### [Required action]
For this exercise, reproduce the entries below exactly, but only from the line containing "## Deployement" through the line containing "### Connection with Odoo", both included.

### [Data provided]
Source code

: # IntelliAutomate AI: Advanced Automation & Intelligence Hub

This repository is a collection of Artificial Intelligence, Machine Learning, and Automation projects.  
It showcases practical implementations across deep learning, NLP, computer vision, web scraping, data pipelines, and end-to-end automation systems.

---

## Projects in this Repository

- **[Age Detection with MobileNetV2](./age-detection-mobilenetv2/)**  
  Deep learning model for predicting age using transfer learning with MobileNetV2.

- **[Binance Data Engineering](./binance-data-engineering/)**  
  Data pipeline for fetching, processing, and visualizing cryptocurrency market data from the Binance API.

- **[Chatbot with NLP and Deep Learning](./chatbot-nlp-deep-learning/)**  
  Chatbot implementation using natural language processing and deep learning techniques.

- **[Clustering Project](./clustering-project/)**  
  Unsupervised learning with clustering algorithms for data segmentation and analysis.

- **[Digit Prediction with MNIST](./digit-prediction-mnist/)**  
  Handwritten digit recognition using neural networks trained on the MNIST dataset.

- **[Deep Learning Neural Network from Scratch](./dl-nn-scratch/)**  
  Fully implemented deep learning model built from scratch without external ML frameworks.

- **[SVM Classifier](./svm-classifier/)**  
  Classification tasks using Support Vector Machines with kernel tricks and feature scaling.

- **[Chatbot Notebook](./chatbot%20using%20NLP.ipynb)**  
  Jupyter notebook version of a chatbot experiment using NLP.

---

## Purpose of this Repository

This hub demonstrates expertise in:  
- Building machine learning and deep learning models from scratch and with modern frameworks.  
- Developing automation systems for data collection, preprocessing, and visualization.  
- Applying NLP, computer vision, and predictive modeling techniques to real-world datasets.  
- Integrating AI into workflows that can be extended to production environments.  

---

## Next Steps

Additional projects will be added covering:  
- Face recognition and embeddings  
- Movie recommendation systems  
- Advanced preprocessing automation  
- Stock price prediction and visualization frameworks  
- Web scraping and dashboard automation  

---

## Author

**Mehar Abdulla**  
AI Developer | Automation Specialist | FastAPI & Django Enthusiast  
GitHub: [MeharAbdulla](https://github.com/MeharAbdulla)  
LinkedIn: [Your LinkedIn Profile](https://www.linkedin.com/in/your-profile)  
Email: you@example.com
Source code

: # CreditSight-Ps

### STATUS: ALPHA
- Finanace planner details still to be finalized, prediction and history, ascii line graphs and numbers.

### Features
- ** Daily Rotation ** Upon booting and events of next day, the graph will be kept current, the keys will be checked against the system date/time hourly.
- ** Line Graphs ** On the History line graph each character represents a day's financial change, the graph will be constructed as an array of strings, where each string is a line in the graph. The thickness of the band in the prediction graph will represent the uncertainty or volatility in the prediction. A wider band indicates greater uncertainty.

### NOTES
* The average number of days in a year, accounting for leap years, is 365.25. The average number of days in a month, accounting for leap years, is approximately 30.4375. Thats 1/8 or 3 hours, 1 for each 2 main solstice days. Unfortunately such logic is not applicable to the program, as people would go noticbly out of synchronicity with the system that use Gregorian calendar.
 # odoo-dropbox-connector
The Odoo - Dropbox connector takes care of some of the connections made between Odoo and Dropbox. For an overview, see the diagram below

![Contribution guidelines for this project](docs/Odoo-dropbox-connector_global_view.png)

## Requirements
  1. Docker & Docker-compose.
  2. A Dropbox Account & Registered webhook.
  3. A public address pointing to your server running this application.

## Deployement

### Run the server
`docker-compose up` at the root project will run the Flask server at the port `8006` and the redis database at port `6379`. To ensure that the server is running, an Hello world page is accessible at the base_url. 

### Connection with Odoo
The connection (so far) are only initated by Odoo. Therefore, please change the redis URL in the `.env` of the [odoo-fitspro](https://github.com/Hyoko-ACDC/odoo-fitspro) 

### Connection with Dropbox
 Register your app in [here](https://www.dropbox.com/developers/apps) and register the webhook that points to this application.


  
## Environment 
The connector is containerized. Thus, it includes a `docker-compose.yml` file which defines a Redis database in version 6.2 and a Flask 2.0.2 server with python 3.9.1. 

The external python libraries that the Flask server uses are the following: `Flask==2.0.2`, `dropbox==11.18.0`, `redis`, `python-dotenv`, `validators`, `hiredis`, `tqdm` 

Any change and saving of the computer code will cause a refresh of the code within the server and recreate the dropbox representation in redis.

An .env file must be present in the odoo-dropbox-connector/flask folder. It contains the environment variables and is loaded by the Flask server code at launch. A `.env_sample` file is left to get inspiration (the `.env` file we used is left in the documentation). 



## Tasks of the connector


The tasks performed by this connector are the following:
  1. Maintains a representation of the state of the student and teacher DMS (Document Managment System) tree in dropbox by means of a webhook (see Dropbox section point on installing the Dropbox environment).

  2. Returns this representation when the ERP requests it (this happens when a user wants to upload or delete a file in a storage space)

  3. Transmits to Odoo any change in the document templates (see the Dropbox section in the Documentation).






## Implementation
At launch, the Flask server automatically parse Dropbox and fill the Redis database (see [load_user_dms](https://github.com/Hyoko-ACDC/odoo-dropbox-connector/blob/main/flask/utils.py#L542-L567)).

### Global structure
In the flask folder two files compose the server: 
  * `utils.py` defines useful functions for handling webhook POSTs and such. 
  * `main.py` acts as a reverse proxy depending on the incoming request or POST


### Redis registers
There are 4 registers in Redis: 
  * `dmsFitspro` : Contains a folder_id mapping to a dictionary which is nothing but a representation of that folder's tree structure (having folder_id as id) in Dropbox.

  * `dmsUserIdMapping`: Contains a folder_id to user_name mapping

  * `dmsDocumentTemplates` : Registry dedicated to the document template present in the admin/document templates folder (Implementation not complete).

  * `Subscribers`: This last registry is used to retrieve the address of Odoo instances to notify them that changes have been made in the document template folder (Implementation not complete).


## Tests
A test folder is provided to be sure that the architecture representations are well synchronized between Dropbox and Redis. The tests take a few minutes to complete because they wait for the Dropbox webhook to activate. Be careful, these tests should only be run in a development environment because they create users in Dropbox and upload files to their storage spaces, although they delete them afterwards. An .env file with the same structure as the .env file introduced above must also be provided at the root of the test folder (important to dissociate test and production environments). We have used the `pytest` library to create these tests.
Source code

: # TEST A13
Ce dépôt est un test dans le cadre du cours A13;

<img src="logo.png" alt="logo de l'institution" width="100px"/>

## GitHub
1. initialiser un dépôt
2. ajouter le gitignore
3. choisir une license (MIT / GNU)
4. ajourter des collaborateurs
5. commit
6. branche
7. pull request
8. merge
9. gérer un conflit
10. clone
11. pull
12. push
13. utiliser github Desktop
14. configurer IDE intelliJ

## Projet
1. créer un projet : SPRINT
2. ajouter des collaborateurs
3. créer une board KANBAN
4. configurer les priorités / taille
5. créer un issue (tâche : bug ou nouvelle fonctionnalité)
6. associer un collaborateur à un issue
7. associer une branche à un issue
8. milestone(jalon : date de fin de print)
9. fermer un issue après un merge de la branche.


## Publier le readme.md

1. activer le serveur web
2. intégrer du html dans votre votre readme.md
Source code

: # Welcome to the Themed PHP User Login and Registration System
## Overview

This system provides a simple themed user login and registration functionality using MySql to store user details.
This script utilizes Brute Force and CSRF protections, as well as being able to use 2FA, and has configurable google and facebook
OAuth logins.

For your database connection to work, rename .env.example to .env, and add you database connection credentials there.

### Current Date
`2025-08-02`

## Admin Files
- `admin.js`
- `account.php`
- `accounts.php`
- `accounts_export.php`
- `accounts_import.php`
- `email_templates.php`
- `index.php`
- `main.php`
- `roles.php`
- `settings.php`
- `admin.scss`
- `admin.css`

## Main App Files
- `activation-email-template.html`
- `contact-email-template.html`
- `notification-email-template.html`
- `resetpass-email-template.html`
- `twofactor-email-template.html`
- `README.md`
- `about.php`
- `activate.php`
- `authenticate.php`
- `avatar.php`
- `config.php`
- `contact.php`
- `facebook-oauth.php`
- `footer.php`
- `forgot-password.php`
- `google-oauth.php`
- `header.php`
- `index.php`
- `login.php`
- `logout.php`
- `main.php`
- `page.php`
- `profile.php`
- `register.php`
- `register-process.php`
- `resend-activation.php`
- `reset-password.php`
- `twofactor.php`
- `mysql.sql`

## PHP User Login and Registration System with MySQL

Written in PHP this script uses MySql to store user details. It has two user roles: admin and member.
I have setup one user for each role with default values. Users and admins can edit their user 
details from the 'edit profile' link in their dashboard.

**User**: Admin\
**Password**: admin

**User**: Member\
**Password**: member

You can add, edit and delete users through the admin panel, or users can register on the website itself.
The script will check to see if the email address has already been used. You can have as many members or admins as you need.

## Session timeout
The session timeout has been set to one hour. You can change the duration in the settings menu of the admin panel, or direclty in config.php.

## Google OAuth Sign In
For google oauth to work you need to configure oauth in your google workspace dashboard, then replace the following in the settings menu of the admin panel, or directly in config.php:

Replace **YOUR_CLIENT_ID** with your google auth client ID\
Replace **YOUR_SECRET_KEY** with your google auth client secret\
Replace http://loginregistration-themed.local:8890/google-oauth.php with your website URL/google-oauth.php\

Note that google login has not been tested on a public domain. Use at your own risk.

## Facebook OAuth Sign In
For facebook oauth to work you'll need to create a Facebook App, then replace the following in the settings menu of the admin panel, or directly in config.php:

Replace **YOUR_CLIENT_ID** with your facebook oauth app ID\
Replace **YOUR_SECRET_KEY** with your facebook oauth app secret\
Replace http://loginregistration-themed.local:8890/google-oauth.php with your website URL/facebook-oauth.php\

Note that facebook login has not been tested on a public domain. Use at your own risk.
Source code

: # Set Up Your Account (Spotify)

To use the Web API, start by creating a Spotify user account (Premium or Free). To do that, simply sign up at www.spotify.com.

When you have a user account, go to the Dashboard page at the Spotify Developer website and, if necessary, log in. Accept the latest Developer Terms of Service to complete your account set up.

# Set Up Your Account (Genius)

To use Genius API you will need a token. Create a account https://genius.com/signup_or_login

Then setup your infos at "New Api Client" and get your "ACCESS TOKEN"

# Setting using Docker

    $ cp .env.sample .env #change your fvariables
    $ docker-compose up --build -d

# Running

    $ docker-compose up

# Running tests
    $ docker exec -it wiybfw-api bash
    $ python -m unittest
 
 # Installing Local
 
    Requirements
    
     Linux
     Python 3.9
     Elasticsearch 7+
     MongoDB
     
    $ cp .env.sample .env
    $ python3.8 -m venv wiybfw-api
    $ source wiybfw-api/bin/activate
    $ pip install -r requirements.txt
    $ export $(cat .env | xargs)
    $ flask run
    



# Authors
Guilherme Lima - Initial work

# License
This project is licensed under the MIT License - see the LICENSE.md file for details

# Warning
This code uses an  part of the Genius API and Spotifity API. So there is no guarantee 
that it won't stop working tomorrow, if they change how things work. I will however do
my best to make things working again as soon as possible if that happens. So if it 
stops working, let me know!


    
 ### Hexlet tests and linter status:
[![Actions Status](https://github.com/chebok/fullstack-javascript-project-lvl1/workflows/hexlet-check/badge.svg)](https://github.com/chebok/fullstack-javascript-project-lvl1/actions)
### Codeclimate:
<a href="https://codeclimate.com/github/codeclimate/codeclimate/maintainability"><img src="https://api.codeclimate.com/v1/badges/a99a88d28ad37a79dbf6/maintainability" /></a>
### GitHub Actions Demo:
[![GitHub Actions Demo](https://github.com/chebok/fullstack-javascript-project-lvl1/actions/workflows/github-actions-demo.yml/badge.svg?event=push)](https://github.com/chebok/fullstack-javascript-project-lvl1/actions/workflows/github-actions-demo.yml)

### [Written solution]
## Deployement

### Run the server
`docker-compose up` at the root project will run the Flask server at the port `8006` and the redis database at port `6379`. To ensure that the server is running, an Hello world page is accessible at the base_url. 

### Connection with Odoo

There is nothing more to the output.